Numerous themes may emerge from any football game, some more obvious than others. And what may not be readily apparent from Tech's strange 50-10 victory over Texas State is how closely it mirrors the classic style of Red Raider football we've come to expect over the last dozen years. Specifically, Texas Tech has made somewhat of a habit of starting games poorly, only to catch fire and incinerate the opposition.
Classic examples of this phenomenon were Tech's 70-35 win over TCU in 2004, and their 44-41 boomerang job on Minnesota in the 2006 Insight Bowl. In both of those games the Red Raiders looked hopelessly inept in the early going and equally unstoppable once they got in the groove.
Now the Red Raiders never trailed Texas State by 20- and 30- something points as they did the Horned Frogs and the Golden Gophers, but when you look at the quality of the competition, their early 10-0 deficit to the Bobcats was equally dreadful.
But the really striking thing about Tech's turnaround was just how terrifyingly efficient the Red Raider offense was in the second half, and just how much it harked back to the days of yore, despite the fact that the running game figured more heavily than in the past. Tonight it looked like Dr. Frankenbrown flipped the switch on what we used to call the Air Raid.
An Impressive Outcome: There will doubtless be much gnashing of teeth and perhaps even some rending of garments over various aspects of Tech's victory, but the reality is that the Red Raiders last opened a season with a wider margin of victory all the way back in 2005. In that year Tech defeated Florida International 56-3. Personally, I was hoping the Red Raider defense would hold the Bobcats to 14 points or less and that the Tech offense would score more than 45 points.

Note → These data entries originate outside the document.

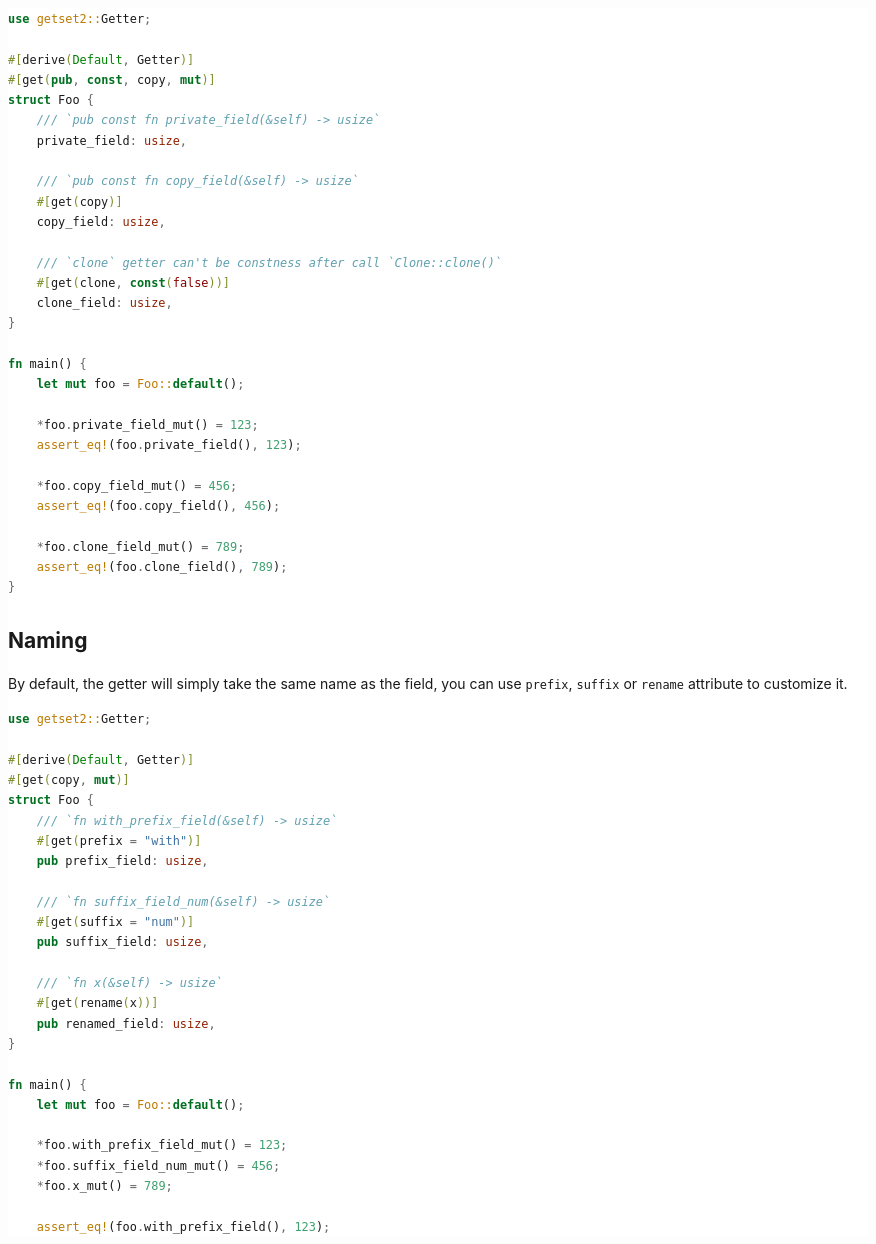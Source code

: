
 ```rust
use getset2::Getter;

#[derive(Default, Getter)]
#[get(pub, const, copy, mut)]
struct Foo {
    /// `pub const fn private_field(&self) -> usize`
    private_field: usize,

    /// `pub const fn copy_field(&self) -> usize`
    #[get(copy)]
    copy_field: usize,

    /// `clone` getter can't be constness after call `Clone::clone()`
    #[get(clone, const(false))]
    clone_field: usize,
}

fn main() {
    let mut foo = Foo::default();

    *foo.private_field_mut() = 123;
    assert_eq!(foo.private_field(), 123);

    *foo.copy_field_mut() = 456;
    assert_eq!(foo.copy_field(), 456);

    *foo.clone_field_mut() = 789;
    assert_eq!(foo.clone_field(), 789);
}
```

## Naming

By default, the getter will simply take the same name as the field, you can use `prefix`, `suffix` or `rename` attribute to customize it.

```rust
use getset2::Getter;

#[derive(Default, Getter)]
#[get(copy, mut)]
struct Foo {
    /// `fn with_prefix_field(&self) -> usize`
    #[get(prefix = "with")]
    pub prefix_field: usize,

    /// `fn suffix_field_num(&self) -> usize`
    #[get(suffix = "num")]
    pub suffix_field: usize,

    /// `fn x(&self) -> usize`
    #[get(rename(x))]
    pub renamed_field: usize,
}

fn main() {
    let mut foo = Foo::default();

    *foo.with_prefix_field_mut() = 123;
    *foo.suffix_field_num_mut() = 456;
    *foo.x_mut() = 789;

    assert_eq!(foo.with_prefix_field(), 123);
```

Mission accomplished on both scores.
Brilliant Balance: Texas Tech's offensive productivity was exactly what Red Raider fans have come to expect. How Tech got to their 50 points and 505 total yards is not. The Red Raiders passed the ball 37 times, but also ran it 33. Rarely in recent memory has Tech been that balanced. But regardless of one's feelings about that play distribution, one cannot argue with the outcome. Once Seth Doege, Darrin Moore and Eric Stephens began clicking, they were a machine.
Invidious Imbalance: Lost in all the justifiable hullabaloo over Darrin Moore's dominating 12-catch, 221-receiving yards performance, is the fact that the Red Raiders got scanty production from receivers on the other side of the field. Eric Ward, Tramain Swindall, Austin Zouzalik and Cornelius Douglas combined for six catches for a measly 51 yards. This group did record a pair of touchdown receptions, so that's something, but the Tech offense needs more than eight and a half yards per catch from the receivers opposite Moore. The Red Raiders cannot count on him to catch for 200 every night. Doege will eventually require a good option on the other side of the field.
Smooth Transition: This was D. J. Johnson's first game as a safety after moving from his corner and nickelback role, and it was a rousing success. Johnson, along with Brett Dewhurst, who replaced an injured Cody Davis, was Tech's most impressive defensive back. He was solid in coverage, and was particularly impressive in run support. Johnson's pursuit was excellent and it's easy to see how his presence as a safety really improves Tech's defensive team speed.
Tunnel Vision: A nonagenerian with cataracts, myopia and astigmatism could see how deadly Darrin Moore was on flies and fades. Less spectacularly, but almost as important, Moore runs a mean tunnel screen. Yours truly reported on this fact during spring workouts and it bore fruit against Texas State. It's just one aspect of Moore's game that makes him a complete receiver and effective in different situations on different parts of the field.
No Sweat at Center: As expected based upon his performance in fall workouts, Terry McDaniel had no problem whatsoever with his shotgun snaps despite playing center only three weeks. Less expected was his effectiveness as a blocker. McDaniel was at times dominant in the middle of the line, and he combined with Lonnie Edwards and LaAdrian Waddle to ensure that the left side of the line was an irresistible force. Deveric Gallington and Mickey Okafor occasionally struggled on the right side.
D-Line Noobs: Of the several newcomers on the defensive line, tackle Dennell Wesley and end Kindred Evans showed real potential in limited second-half duty. They will only play more and better as the season progresses.